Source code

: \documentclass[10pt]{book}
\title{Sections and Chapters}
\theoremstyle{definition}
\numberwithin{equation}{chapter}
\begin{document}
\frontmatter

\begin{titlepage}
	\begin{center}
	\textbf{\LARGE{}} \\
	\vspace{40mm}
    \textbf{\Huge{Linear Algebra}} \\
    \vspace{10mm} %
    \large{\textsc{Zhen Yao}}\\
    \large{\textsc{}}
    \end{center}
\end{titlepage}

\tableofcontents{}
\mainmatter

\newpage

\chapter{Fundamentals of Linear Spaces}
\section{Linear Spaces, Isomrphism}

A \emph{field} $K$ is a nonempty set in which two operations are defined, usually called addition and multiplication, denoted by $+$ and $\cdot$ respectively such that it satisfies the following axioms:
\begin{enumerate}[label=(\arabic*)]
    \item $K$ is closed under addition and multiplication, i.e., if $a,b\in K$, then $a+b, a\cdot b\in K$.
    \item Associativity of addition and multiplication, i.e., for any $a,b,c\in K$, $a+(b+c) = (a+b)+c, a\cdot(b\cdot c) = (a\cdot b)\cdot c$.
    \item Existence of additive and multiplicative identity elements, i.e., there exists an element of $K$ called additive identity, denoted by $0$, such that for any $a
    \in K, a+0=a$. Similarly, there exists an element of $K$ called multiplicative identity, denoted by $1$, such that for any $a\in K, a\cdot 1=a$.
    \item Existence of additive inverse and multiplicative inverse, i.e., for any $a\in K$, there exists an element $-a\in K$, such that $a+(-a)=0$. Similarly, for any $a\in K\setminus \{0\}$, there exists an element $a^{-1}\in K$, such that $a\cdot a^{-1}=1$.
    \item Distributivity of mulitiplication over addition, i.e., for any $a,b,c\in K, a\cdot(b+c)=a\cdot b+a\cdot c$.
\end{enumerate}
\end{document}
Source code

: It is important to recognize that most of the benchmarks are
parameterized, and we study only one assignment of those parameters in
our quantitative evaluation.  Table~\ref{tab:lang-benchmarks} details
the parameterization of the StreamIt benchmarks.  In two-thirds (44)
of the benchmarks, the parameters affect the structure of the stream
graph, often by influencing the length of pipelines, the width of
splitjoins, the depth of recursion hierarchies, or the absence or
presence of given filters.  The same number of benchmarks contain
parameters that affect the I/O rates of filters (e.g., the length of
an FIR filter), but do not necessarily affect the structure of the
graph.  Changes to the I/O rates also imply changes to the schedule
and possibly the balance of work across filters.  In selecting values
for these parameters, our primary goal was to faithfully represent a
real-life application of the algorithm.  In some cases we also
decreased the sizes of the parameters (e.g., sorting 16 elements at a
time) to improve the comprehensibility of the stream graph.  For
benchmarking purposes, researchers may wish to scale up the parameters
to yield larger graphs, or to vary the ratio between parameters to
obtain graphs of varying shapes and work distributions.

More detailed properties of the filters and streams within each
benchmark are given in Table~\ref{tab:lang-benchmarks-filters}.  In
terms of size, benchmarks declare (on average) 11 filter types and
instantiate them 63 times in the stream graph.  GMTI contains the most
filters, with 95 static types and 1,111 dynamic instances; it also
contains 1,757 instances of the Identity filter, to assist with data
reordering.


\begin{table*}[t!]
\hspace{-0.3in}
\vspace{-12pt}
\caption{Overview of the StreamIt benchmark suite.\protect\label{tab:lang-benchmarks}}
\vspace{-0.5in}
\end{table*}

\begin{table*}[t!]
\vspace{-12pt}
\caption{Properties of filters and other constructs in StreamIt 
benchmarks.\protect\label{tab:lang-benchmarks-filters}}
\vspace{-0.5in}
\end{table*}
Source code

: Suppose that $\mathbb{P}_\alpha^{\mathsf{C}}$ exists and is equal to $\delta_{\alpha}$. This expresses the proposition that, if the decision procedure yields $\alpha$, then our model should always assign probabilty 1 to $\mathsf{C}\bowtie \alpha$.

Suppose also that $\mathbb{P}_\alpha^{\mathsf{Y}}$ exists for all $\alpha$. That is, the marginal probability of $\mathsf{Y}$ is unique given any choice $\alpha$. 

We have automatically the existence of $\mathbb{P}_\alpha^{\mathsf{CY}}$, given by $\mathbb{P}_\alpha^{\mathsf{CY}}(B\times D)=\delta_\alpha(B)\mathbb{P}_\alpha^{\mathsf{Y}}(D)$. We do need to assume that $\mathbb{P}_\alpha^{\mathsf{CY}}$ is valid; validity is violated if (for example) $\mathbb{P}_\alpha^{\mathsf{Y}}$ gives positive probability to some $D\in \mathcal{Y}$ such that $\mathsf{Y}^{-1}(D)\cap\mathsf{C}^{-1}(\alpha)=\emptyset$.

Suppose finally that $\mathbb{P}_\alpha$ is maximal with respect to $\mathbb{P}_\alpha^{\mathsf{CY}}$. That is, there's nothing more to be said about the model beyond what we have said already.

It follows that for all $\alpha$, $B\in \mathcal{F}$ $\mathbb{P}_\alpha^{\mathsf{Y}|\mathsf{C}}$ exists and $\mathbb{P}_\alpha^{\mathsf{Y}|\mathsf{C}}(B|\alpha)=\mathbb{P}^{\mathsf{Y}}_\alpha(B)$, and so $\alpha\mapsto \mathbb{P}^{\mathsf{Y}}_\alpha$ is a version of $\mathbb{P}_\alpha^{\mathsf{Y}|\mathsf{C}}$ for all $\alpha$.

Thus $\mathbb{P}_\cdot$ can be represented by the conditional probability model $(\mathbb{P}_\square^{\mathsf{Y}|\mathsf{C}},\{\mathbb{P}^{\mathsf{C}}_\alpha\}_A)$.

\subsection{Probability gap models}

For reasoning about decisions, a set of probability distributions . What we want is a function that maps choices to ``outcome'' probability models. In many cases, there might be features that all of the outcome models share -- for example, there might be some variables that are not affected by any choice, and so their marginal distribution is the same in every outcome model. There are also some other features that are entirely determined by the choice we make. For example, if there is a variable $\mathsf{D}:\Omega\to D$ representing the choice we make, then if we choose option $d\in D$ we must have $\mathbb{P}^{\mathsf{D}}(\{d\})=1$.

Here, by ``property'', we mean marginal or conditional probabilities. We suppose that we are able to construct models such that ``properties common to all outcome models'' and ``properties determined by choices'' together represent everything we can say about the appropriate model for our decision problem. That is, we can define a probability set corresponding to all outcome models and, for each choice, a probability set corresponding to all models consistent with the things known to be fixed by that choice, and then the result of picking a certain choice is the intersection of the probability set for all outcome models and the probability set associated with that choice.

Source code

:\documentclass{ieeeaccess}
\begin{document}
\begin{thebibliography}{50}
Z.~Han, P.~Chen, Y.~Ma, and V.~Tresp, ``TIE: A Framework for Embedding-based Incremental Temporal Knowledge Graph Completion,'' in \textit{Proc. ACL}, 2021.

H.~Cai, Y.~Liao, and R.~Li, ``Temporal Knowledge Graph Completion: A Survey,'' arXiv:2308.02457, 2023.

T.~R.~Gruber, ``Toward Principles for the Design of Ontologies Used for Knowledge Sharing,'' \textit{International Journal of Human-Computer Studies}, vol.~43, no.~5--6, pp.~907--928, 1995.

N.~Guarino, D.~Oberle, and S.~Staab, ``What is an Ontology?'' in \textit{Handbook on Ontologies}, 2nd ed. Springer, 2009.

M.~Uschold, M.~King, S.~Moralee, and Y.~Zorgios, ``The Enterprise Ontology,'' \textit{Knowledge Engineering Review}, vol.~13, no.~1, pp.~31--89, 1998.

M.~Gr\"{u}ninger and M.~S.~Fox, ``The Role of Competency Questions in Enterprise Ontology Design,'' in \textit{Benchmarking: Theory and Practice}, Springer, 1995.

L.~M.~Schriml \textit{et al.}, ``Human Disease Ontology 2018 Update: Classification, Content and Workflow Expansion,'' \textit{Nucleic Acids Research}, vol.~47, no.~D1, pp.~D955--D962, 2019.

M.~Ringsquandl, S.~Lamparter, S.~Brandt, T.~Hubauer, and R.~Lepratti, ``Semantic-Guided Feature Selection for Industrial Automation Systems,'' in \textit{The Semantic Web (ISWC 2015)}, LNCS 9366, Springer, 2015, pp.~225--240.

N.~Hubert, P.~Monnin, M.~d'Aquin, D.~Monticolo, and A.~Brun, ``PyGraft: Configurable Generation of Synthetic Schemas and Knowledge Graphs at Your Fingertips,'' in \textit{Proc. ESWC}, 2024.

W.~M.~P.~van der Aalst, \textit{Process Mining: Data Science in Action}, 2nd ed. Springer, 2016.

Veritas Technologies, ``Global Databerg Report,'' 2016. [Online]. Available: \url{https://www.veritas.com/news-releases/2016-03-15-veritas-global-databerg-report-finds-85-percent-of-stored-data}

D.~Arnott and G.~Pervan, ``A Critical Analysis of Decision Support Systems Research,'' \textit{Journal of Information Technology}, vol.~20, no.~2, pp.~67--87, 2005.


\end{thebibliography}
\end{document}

#### [DIRECTIONS FOR THIS TASK]
Would you please copy exactly the part of the entries above that begins at the line containing "and possibly the" and ends at the line containing "We have automatically", both lines included?

#### [TASK SOLUTION]
and possibly the balance of work across filters.  In selecting values
for these parameters, our primary goal was to faithfully represent a
real-life application of the algorithm.  In some cases we also
decreased the sizes of the parameters (e.g., sorting 16 elements at a
time) to improve the comprehensibility of the stream graph.  For
benchmarking purposes, researchers may wish to scale up the parameters
to yield larger graphs, or to vary the ratio between parameters to
obtain graphs of varying shapes and work distributions.

More detailed properties of the filters and streams within each
benchmark are given in Table~\ref{tab:lang-benchmarks-filters}.  In
terms of size, benchmarks declare (on average) 11 filter types and
instantiate them 63 times in the stream graph.  GMTI contains the most
filters, with 95 static types and 1,111 dynamic instances; it also
contains 1,757 instances of the Identity filter, to assist with data
reordering.


\begin{table*}[t!]
\hspace{-0.3in}
\vspace{-12pt}
\caption{Overview of the StreamIt benchmark suite.\protect\label{tab:lang-benchmarks}}
\vspace{-0.5in}
\end{table*}

\begin{table*}[t!]
\vspace{-12pt}
\caption{Properties of filters and other constructs in StreamIt 
benchmarks.\protect\label{tab:lang-benchmarks-filters}}
\vspace{-0.5in}
\end{table*}
Source code

: Suppose that $\mathbb{P}_\alpha^{\mathsf{C}}$ exists and is equal to $\delta_{\alpha}$. This expresses the proposition that, if the decision procedure yields $\alpha$, then our model should always assign probabilty 1 to $\mathsf{C}\bowtie \alpha$.

Suppose also that $\mathbb{P}_\alpha^{\mathsf{Y}}$ exists for all $\alpha$. That is, the marginal probability of $\mathsf{Y}$ is unique given any choice $\alpha$. 

We have automatically the existence of $\mathbb{P}_\alpha^{\mathsf{CY}}$, given by $\mathbb{P}_\alpha^{\mathsf{CY}}(B\times D)=\delta_\alpha(B)\mathbb{P}_\alpha^{\mathsf{Y}}(D)$. We do need to assume that $\mathbb{P}_\alpha^{\mathsf{CY}}$ is valid; validity is violated if (for example) $\mathbb{P}_\alpha^{\mathsf{Y}}$ gives positive probability to some $D\in \mathcal{Y}$ such that $\mathsf{Y}^{-1}(D)\cap\mathsf{C}^{-1}(\alpha)=\emptyset$.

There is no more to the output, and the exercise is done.